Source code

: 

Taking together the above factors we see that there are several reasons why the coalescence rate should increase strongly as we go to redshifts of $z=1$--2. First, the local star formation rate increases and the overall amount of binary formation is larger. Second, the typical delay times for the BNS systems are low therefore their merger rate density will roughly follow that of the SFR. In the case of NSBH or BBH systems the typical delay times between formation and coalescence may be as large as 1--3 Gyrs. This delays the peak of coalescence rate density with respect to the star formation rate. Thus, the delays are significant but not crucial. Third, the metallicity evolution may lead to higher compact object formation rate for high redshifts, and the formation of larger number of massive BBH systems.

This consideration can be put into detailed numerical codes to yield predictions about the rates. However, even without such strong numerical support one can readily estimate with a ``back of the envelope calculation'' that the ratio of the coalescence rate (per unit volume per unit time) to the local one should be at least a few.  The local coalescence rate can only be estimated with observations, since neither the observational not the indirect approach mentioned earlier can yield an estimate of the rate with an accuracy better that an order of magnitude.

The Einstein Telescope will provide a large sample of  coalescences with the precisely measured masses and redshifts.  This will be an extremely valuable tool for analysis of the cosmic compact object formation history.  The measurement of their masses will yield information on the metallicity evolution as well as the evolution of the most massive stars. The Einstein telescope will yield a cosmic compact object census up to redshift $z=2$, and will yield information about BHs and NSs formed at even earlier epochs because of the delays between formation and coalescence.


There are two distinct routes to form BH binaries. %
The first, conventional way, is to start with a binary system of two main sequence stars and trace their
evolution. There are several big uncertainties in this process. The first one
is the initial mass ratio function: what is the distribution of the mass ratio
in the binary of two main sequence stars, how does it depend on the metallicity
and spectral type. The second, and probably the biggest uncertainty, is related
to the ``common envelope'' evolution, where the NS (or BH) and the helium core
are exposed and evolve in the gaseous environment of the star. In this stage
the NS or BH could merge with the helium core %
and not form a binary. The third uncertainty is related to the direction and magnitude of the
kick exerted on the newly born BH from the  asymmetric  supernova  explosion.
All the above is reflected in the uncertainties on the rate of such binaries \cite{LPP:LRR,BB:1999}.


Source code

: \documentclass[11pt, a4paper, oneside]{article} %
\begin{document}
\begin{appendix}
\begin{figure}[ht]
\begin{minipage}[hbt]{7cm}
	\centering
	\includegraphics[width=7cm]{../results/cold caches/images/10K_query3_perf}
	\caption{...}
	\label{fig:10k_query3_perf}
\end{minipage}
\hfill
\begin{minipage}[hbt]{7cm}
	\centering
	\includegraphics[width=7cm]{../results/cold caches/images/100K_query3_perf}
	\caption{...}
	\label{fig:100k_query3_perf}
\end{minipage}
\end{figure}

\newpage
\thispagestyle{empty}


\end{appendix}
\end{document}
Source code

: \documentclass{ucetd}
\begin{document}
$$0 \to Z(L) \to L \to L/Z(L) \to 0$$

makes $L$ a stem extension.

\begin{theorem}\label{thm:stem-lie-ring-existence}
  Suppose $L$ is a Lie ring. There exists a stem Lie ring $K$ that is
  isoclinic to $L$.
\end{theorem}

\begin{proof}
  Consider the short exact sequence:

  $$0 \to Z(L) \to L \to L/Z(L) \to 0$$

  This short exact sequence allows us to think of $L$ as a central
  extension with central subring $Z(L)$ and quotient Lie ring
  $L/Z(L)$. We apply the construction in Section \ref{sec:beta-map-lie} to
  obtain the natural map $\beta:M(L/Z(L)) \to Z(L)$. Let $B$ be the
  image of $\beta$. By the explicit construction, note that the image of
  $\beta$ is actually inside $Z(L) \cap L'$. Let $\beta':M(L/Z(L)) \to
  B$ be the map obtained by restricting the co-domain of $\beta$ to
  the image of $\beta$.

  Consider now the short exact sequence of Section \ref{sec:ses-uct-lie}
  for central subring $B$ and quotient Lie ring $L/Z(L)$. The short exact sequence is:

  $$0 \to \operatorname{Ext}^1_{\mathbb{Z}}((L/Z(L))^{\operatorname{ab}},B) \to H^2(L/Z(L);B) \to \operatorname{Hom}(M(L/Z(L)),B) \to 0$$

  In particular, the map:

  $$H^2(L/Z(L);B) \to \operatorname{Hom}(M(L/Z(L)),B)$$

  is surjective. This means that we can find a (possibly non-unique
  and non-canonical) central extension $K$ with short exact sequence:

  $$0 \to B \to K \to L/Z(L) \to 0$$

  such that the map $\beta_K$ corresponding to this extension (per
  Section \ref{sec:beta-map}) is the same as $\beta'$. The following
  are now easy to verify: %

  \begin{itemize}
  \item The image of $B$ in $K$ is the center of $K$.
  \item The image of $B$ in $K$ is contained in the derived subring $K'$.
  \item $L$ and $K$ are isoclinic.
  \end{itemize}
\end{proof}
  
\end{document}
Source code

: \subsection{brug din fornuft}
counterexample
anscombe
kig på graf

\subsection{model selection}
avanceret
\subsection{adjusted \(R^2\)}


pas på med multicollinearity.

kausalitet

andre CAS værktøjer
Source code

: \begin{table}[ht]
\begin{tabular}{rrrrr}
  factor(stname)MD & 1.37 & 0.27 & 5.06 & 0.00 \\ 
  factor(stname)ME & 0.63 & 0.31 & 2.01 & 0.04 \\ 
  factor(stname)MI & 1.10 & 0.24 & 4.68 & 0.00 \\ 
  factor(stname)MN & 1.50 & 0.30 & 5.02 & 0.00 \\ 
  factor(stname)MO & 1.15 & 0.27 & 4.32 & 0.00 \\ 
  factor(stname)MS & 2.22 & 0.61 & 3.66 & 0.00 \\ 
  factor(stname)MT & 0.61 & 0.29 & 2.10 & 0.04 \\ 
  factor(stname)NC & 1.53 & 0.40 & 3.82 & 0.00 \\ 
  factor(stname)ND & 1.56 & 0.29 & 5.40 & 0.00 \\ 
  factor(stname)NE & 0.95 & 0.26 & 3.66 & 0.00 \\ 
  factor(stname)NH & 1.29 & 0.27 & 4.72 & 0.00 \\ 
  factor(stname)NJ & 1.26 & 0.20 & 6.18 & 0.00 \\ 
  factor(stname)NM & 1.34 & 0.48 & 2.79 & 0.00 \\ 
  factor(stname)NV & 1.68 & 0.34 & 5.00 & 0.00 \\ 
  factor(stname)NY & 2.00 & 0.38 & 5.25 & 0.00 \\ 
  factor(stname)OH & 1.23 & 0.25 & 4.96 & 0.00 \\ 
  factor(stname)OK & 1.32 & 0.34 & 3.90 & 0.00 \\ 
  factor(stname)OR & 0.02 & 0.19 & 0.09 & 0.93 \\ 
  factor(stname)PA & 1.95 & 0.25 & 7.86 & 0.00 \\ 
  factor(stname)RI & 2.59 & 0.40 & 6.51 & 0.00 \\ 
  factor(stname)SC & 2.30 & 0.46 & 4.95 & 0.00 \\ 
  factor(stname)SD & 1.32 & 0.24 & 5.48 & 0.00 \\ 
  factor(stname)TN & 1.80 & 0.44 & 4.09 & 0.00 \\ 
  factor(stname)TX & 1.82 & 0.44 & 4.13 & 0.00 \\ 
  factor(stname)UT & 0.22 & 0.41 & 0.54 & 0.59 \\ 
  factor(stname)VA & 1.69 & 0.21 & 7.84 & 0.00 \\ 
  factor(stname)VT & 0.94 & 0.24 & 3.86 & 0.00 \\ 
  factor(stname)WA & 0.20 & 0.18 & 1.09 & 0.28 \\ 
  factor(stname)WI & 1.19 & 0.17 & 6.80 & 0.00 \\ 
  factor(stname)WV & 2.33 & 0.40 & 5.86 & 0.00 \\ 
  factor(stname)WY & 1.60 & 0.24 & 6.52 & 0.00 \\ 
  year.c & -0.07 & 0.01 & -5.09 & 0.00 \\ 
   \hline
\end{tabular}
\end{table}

-----

_Task goal_
Give all of the lines above again, exactly as they are.

_Result below_
Source code

: 

Taking together the above factors we see that there are several reasons why the coalescence rate should increase strongly as we go to redshifts of $z=1$--2. First, the local star formation rate increases and the overall amount of binary formation is larger. Second, the typical delay times for the BNS systems are low therefore their merger rate density will roughly follow that of the SFR. In the case of NSBH or BBH systems the typical delay times between formation and coalescence may be as large as 1--3 Gyrs. This delays the peak of coalescence rate density with respect to the star formation rate. Thus, the delays are significant but not crucial. Third, the metallicity evolution may lead to higher compact object formation rate for high redshifts, and the formation of larger number of massive BBH systems.

This consideration can be put into detailed numerical codes to yield predictions about the rates. However, even without such strong numerical support one can readily estimate with a ``back of the envelope calculation'' that the ratio of the coalescence rate (per unit volume per unit time) to the local one should be at least a few.  The local coalescence rate can only be estimated with observations, since neither the observational not the indirect approach mentioned earlier can yield an estimate of the rate with an accuracy better that an order of magnitude.

The Einstein Telescope will provide a large sample of  coalescences with the precisely measured masses and redshifts.  This will be an extremely valuable tool for analysis of the cosmic compact object formation history.  The measurement of their masses will yield information on the metallicity evolution as well as the evolution of the most massive stars. The Einstein telescope will yield a cosmic compact object census up to redshift $z=2$, and will yield information about BHs and NSs formed at even earlier epochs because of the delays between formation and coalescence.


There are two distinct routes to form BH binaries. %
The first, conventional way, is to start with a binary system of two main sequence stars and trace their
evolution. There are several big uncertainties in this process. The first one
is the initial mass ratio function: what is the distribution of the mass ratio
in the binary of two main sequence stars, how does it depend on the metallicity
and spectral type. The second, and probably the biggest uncertainty, is related
to the ``common envelope'' evolution, where the NS (or BH) and the helium core
are exposed and evolve in the gaseous environment of the star. In this stage
the NS or BH could merge with the helium core %
and not form a binary. The third uncertainty is related to the direction and magnitude of the
kick exerted on the newly born BH from the  asymmetric  supernova  explosion.
All the above is reflected in the uncertainties on the rate of such binaries \cite{LPP:LRR,BB:1999}.


Source code

: \documentclass[11pt, a4paper, oneside]{article} %
\begin{document}
\begin{appendix}
\begin{figure}[ht]
\begin{minipage}[hbt]{7cm}
	\centering
	\includegraphics[width=7cm]{../results/cold caches/images/10K_query3_perf}
	\caption{...}
	\label{fig:10k_query3_perf}
\end{minipage}
\hfill
\begin{minipage}[hbt]{7cm}
	\centering
	\includegraphics[width=7cm]{../results/cold caches/images/100K_query3_perf}
	\caption{...}
	\label{fig:100k_query3_perf}
\end{minipage}
\end{figure}

\newpage
\thispagestyle{empty}


\end{appendix}
\end{document}
Source code

: \documentclass{ucetd}
\begin{document}
$$0 \to Z(L) \to L \to L/Z(L) \to 0$$

makes $L$ a stem extension.

\begin{theorem}\label{thm:stem-lie-ring-existence}
  Suppose $L$ is a Lie ring. There exists a stem Lie ring $K$ that is
  isoclinic to $L$.
\end{theorem}

\begin{proof}
  Consider the short exact sequence:

  $$0 \to Z(L) \to L \to L/Z(L) \to 0$$

  This short exact sequence allows us to think of $L$ as a central
  extension with central subring $Z(L)$ and quotient Lie ring
  $L/Z(L)$. We apply the construction in Section \ref{sec:beta-map-lie} to
  obtain the natural map $\beta:M(L/Z(L)) \to Z(L)$. Let $B$ be the
  image of $\beta$. By the explicit construction, note that the image of
  $\beta$ is actually inside $Z(L) \cap L'$. Let $\beta':M(L/Z(L)) \to
  B$ be the map obtained by restricting the co-domain of $\beta$ to
  the image of $\beta$.

  Consider now the short exact sequence of Section \ref{sec:ses-uct-lie}
  for central subring $B$ and quotient Lie ring $L/Z(L)$. The short exact sequence is:

  $$0 \to \operatorname{Ext}^1_{\mathbb{Z}}((L/Z(L))^{\operatorname{ab}},B) \to H^2(L/Z(L);B) \to \operatorname{Hom}(M(L/Z(L)),B) \to 0$$

  In particular, the map:

  $$H^2(L/Z(L);B) \to \operatorname{Hom}(M(L/Z(L)),B)$$

  is surjective. This means that we can find a (possibly non-unique
  and non-canonical) central extension $K$ with short exact sequence:

  $$0 \to B \to K \to L/Z(L) \to 0$$

  such that the map $\beta_K$ corresponding to this extension (per
  Section \ref{sec:beta-map}) is the same as $\beta'$. The following
  are now easy to verify: %

  \begin{itemize}
  \item The image of $B$ in $K$ is the center of $K$.
  \item The image of $B$ in $K$ is contained in the derived subring $K'$.
  \item $L$ and $K$ are isoclinic.
  \end{itemize}
\end{proof}
  
\end{document}
Source code

: \subsection{brug din fornuft}
counterexample
anscombe
kig på graf

\subsection{model selection}
avanceret
\subsection{adjusted \(R^2\)}


pas på med multicollinearity.

kausalitet

andre CAS værktøjer
Source code

: \begin{table}[ht]
\begin{tabular}{rrrrr}
  factor(stname)MD & 1.37 & 0.27 & 5.06 & 0.00 \\ 
  factor(stname)ME & 0.63 & 0.31 & 2.01 & 0.04 \\ 
  factor(stname)MI & 1.10 & 0.24 & 4.68 & 0.00 \\ 
  factor(stname)MN & 1.50 & 0.30 & 5.02 & 0.00 \\ 
  factor(stname)MO & 1.15 & 0.27 & 4.32 & 0.00 \\ 
  factor(stname)MS & 2.22 & 0.61 & 3.66 & 0.00 \\ 
  factor(stname)MT & 0.61 & 0.29 & 2.10 & 0.04 \\ 
  factor(stname)NC & 1.53 & 0.40 & 3.82 & 0.00 \\ 
  factor(stname)ND & 1.56 & 0.29 & 5.40 & 0.00 \\ 
  factor(stname)NE & 0.95 & 0.26 & 3.66 & 0.00 \\ 
  factor(stname)NH & 1.29 & 0.27 & 4.72 & 0.00 \\ 
  factor(stname)NJ & 1.26 & 0.20 & 6.18 & 0.00 \\ 
  factor(stname)NM & 1.34 & 0.48 & 2.79 & 0.00 \\ 
  factor(stname)NV & 1.68 & 0.34 & 5.00 & 0.00 \\ 
  factor(stname)NY & 2.00 & 0.38 & 5.25 & 0.00 \\ 
  factor(stname)OH & 1.23 & 0.25 & 4.96 & 0.00 \\ 
  factor(stname)OK & 1.32 & 0.34 & 3.90 & 0.00 \\ 
  factor(stname)OR & 0.02 & 0.19 & 0.09 & 0.93 \\ 
  factor(stname)PA & 1.95 & 0.25 & 7.86 & 0.00 \\ 
  factor(stname)RI & 2.59 & 0.40 & 6.51 & 0.00 \\ 
  factor(stname)SC & 2.30 & 0.46 & 4.95 & 0.00 \\ 
  factor(stname)SD & 1.32 & 0.24 & 5.48 & 0.00 \\ 
  factor(stname)TN & 1.80 & 0.44 & 4.09 & 0.00 \\ 
  factor(stname)TX & 1.82 & 0.44 & 4.13 & 0.00 \\ 
  factor(stname)UT & 0.22 & 0.41 & 0.54 & 0.59 \\ 
  factor(stname)VA & 1.69 & 0.21 & 7.84 & 0.00 \\ 
  factor(stname)VT & 0.94 & 0.24 & 3.86 & 0.00 \\ 
  factor(stname)WA & 0.20 & 0.18 & 1.09 & 0.28 \\ 
  factor(stname)WI & 1.19 & 0.17 & 6.80 & 0.00 \\ 
  factor(stname)WV & 2.33 & 0.40 & 5.86 & 0.00 \\ 
  factor(stname)WY & 1.60 & 0.24 & 6.52 & 0.00 \\ 
  year.c & -0.07 & 0.01 & -5.09 & 0.00 \\ 
   \hline
\end{tabular}
\end{table}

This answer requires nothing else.